Scan the material below and copy every line holding the word "Security".

## DATASET EXCERPTS:
==*==

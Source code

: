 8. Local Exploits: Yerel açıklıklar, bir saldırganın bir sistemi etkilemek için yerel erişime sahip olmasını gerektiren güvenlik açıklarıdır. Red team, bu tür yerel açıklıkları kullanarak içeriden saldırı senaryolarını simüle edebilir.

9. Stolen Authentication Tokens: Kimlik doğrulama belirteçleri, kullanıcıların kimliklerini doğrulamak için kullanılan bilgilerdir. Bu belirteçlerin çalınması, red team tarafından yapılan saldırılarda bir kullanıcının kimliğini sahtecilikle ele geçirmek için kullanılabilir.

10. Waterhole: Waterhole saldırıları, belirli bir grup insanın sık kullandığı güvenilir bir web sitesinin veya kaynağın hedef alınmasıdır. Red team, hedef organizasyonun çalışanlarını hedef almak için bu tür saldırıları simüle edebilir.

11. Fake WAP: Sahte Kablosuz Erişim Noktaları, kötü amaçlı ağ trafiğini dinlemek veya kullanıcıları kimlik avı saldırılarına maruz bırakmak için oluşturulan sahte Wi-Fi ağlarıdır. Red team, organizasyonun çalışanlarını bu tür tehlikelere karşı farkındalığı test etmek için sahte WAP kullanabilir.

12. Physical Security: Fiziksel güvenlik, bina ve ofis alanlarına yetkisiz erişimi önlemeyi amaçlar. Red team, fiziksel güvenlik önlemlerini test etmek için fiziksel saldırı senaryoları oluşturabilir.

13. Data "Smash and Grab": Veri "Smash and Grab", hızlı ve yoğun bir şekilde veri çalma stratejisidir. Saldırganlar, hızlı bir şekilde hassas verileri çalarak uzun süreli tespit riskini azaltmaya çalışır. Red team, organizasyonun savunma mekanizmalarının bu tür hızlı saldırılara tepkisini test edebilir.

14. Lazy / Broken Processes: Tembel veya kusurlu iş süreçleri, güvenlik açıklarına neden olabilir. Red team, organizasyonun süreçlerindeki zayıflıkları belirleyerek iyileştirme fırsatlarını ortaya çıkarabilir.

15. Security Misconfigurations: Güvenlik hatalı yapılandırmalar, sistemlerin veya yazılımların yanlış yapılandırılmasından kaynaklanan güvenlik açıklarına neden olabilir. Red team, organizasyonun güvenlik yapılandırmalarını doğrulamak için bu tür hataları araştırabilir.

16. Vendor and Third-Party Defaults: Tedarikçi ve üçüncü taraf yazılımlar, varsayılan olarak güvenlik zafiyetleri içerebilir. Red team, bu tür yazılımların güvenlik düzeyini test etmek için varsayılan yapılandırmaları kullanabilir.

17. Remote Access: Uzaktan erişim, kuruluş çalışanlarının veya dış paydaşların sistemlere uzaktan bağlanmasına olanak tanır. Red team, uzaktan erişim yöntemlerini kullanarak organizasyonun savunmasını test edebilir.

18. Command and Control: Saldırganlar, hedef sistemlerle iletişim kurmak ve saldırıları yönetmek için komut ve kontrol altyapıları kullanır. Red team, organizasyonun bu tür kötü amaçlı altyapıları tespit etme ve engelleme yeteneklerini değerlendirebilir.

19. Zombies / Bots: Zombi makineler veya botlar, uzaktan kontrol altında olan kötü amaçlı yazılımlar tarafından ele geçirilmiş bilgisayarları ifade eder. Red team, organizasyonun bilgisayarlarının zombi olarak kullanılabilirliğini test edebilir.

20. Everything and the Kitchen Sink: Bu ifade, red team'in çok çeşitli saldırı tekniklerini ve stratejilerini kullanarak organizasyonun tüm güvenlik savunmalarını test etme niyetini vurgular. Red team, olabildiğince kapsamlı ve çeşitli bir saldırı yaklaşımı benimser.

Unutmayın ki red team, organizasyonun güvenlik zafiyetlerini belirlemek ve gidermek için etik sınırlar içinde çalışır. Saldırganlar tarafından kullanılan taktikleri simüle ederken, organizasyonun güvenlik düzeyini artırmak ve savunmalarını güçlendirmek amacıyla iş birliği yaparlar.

==*==

## EXPECTED ANSWER:
12. Physical Security: Fiziksel güvenlik, bina ve ofis alanlarına yetkisiz erişimi önlemeyi amaçlar. Red team, fiziksel güvenlik önlemlerini test etmek için fiziksel saldırı senaryoları oluşturabilir.
15. Security Misconfigurations: Güvenlik hatalı yapılandırmalar, sistemlerin veya yazılımların yanlış yapılandırılmasından kaynaklanan güvenlik açıklarına neden olabilir. Red team, organizasyonun güvenlik yapılandırmalarını doğrulamak için bu tür hataları araştırabilir.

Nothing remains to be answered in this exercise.